Mrs. Fogel began her career as a university administrator at the University of Rochester in 1969, where she served as the first director of the school’s Educational Opportunity Program. In the early 1970s, she accepted a position as assistant director of admissions and financial aid in the College of the University of Chicago.
In 1975, the Fogels moved to Harvard, where Mrs. Fogel earned a masters degree in education and then became dean of students at Harvard’s summer school. She made many innovative additions to the summer curriculum, including the introduction of a course in theater arts, which has become nationally famous.
She was also assistant director of Harvard’s evening program, which awards bachelor of arts degrees. While at Harvard, Mrs. Fogel was also assistant director of the school’s program in continuing education.
In 1981, the Fogels moved back to Chicago, and Mrs. Fogel served from 1981 to 1988 as associate dean of students at the University of Chicago Graduate School of Business. She also was a docent at the Art Institute of Chicago, where she lectured to high school students on various collections at the institute.

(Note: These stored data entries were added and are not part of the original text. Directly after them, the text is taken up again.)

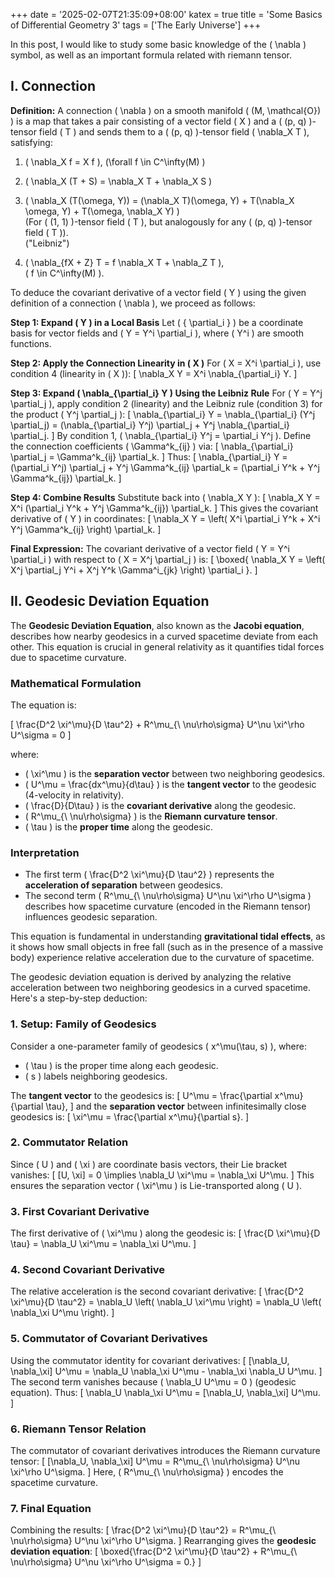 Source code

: +++
date = '2025-02-07T21:35:09+08:00'
katex = true
title = 'Some Basics of Differential Geometry 3'
tags = ['The Early Universe']
+++

In this post, I would like to study some basic knowledge of the \( \nabla \) symbol, as well as an important formula related with riemann tensor.

## I. Connection

**Definition:** A connection \( \nabla \) on a smooth manifold \( (M, \mathcal{O}) \) is a map that takes a pair consisting of a vector field \( X \) and a \( (p, q) \)-tensor field \( T \) and sends them to a \( (p, q) \)-tensor field \( \nabla_X T \), satisfying:

1. \( \nabla_X f = X f \), \(\forall f \in C^\infty(M) \)

2. \( \nabla_X (T + S) = \nabla_X T + \nabla_X S \)

3. \( \nabla_X (T(\omega, Y)) = (\nabla_X T)(\omega, Y) + T(\nabla_X \omega, Y) + T(\omega, \nabla_X Y) \)  
   (For \( (1, 1) \)-tensor field \( T \), but analogously for any \( (p, q) \)-tensor field \( T \)).  
   ("Leibniz")

4. \( \nabla_{fX + Z} T = f \nabla_X T + \nabla_Z T \),  
   \( f \in C^\infty(M) \).


To deduce the covariant derivative of a vector field \( Y \) using the given definition of a connection \( \nabla \), we proceed as follows:

**Step 1: Expand \( Y \) in a Local Basis**
Let \( \{ \partial_i \} \) be a coordinate basis for vector fields and \( Y = Y^i \partial_i \), where \( Y^i \) are smooth functions.

**Step 2: Apply the Connection Linearity in \( X \)**
For \( X = X^i \partial_i \), use condition 4 (linearity in \( X \)):
\[
\nabla_X Y = X^i \nabla_{\partial_i} Y.
\]

**Step 3: Expand \( \nabla_{\partial_i} Y \) Using the Leibniz Rule**
For \( Y = Y^j \partial_j \), apply condition 2 (linearity) and the Leibniz rule (condition 3) for the product \( Y^j \partial_j \):
\[
\nabla_{\partial_i} Y = \nabla_{\partial_i} (Y^j \partial_j) = (\nabla_{\partial_i} Y^j) \partial_j + Y^j \nabla_{\partial_i} \partial_j.
\]
By condition 1, \( \nabla_{\partial_i} Y^j = \partial_i Y^j \). Define the connection coefficients \( \Gamma^k_{ij} \) via:
\[
\nabla_{\partial_i} \partial_j = \Gamma^k_{ij} \partial_k.
\]
Thus:
\[
\nabla_{\partial_i} Y = (\partial_i Y^j) \partial_j + Y^j \Gamma^k_{ij} \partial_k = (\partial_i Y^k + Y^j \Gamma^k_{ij}) \partial_k.
\]

**Step 4: Combine Results**
Substitute back into \( \nabla_X Y \):
\[
\nabla_X Y = X^i (\partial_i Y^k + Y^j \Gamma^k_{ij}) \partial_k.
\]
This gives the covariant derivative of \( Y \) in coordinates:
\[
\nabla_X Y = \left( X^i \partial_i Y^k + X^i Y^j \Gamma^k_{ij} \right) \partial_k.
\]

**Final Expression:**
The covariant derivative of a vector field \( Y = Y^i \partial_i \) with respect to \( X = X^j \partial_j \) is:
\[
\boxed{ \nabla_X Y = \left( X^j \partial_j Y^i + X^j Y^k \Gamma^i_{jk} \right) \partial_i }.
\]

## II. Geodesic Deviation Equation

The **Geodesic Deviation Equation**, also known as the **Jacobi equation**, describes how nearby geodesics in a curved spacetime deviate from each other. This equation is crucial in general relativity as it quantifies tidal forces due to spacetime curvature.

### **Mathematical Formulation**
The equation is:

\[
\frac{D^2 \xi^\mu}{D \tau^2} + R^\mu_{\ \nu\rho\sigma} U^\nu \xi^\rho U^\sigma = 0
\]

where:
- \( \xi^\mu \) is the **separation vector** between two neighboring geodesics.
- \( U^\mu = \frac{dx^\mu}{d\tau} \) is the **tangent vector** to the geodesic (4-velocity in relativity).
- \( \frac{D}{D\tau} \) is the **covariant derivative** along the geodesic.
- \( R^\mu_{\ \nu\rho\sigma} \) is the **Riemann curvature tensor**.
- \( \tau \) is the **proper time** along the geodesic.

### **Interpretation**
- The first term \( \frac{D^2 \xi^\mu}{D \tau^2} \) represents the **acceleration of separation** between geodesics.
- The second term \( R^\mu_{\ \nu\rho\sigma} U^\nu \xi^\rho U^\sigma \) describes how spacetime curvature (encoded in the Riemann tensor) influences geodesic separation.

This equation is fundamental in understanding **gravitational tidal effects**, as it shows how small objects in free fall (such as in the presence of a massive body) experience relative acceleration due to the curvature of spacetime.

The geodesic deviation equation is derived by analyzing the relative acceleration between two neighboring geodesics in a curved spacetime. Here's a step-by-step deduction:

### **1. Setup: Family of Geodesics**
Consider a one-parameter family of geodesics \( x^\mu(\tau, s) \), where:
- \( \tau \) is the proper time along each geodesic.
- \( s \) labels neighboring geodesics.

The **tangent vector** to the geodesics is:
\[
U^\mu = \frac{\partial x^\mu}{\partial \tau},
\]
and the **separation vector** between infinitesimally close geodesics is:
\[
\xi^\mu = \frac{\partial x^\mu}{\partial s}.
\]

### **2. Commutator Relation**
Since \( U \) and \( \xi \) are coordinate basis vectors, their Lie bracket vanishes:
\[
[U, \xi] = 0 \implies \nabla_U \xi^\mu = \nabla_\xi U^\mu.
\]
This ensures the separation vector \( \xi^\mu \) is Lie-transported along \( U \).

### **3. First Covariant Derivative**
The first derivative of \( \xi^\mu \) along the geodesic is:
\[
\frac{D \xi^\mu}{D \tau} = \nabla_U \xi^\mu = \nabla_\xi U^\mu.
\]

### **4. Second Covariant Derivative**
The relative acceleration is the second covariant derivative:
\[
\frac{D^2 \xi^\mu}{D \tau^2} = \nabla_U \left( \nabla_U \xi^\mu \right) = \nabla_U \left( \nabla_\xi U^\mu \right).
\]

### **5. Commutator of Covariant Derivatives**
Using the commutator identity for covariant derivatives:
\[
[\nabla_U, \nabla_\xi] U^\mu = \nabla_U \nabla_\xi U^\mu - \nabla_\xi \nabla_U U^\mu.
\]
The second term vanishes because \( \nabla_U U^\mu = 0 \) (geodesic equation). Thus:
\[
\nabla_U \nabla_\xi U^\mu = [\nabla_U, \nabla_\xi] U^\mu.
\]

### **6. Riemann Tensor Relation**
The commutator of covariant derivatives introduces the Riemann curvature tensor:
\[
[\nabla_U, \nabla_\xi] U^\mu = R^\mu_{\ \nu\rho\sigma} U^\nu \xi^\rho U^\sigma.
\]
Here, \( R^\mu_{\ \nu\rho\sigma} \) encodes the spacetime curvature.

### **7. Final Equation**
Combining the results:
\[
\frac{D^2 \xi^\mu}{D \tau^2} = R^\mu_{\ \nu\rho\sigma} U^\nu \xi^\rho U^\sigma.
\]
Rearranging gives the **geodesic deviation equation**:
\[
\boxed{\frac{D^2 \xi^\mu}{D \tau^2} + R^\mu_{\ \nu\rho\sigma} U^\nu \xi^\rho U^\sigma = 0.}
\]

During the 1990s, Mrs. Fogel and her husband traveled to Europe and Asia on behalf of the University of Chicago to help call attention to the new executive MBA program offered on those continents. Some of these appearances took place in China and were sponsored by the Chinese Academy of Sciences, the Chinese Economic Society, and leading universities.
Every year, Mrs. Fogel and her husband hosted a dinner for all minority students at the Graduate School of Business.
In addition to her husband, survivors include sons Michael and Steven; daughter-in-law Suzanne; grandchildren Lisa, Andrew, and Rachel; brother Ned Morgan; and sister Marjorie Henry. She was preceded in death by a sister, Ismay Flynn.
A private funeral will be held on Sunday, September 9. A memorial service will be scheduled for the fall. In lieu of flowers, the family encourages friends to make donations to the University of Chicago or a charity of their choosing. Letters of condolence should be sent care of: Center for Population Economics, The University of Chicago Graduate School of Business, 5807 South Woodlawn Avenue, Chicago, IL 60637.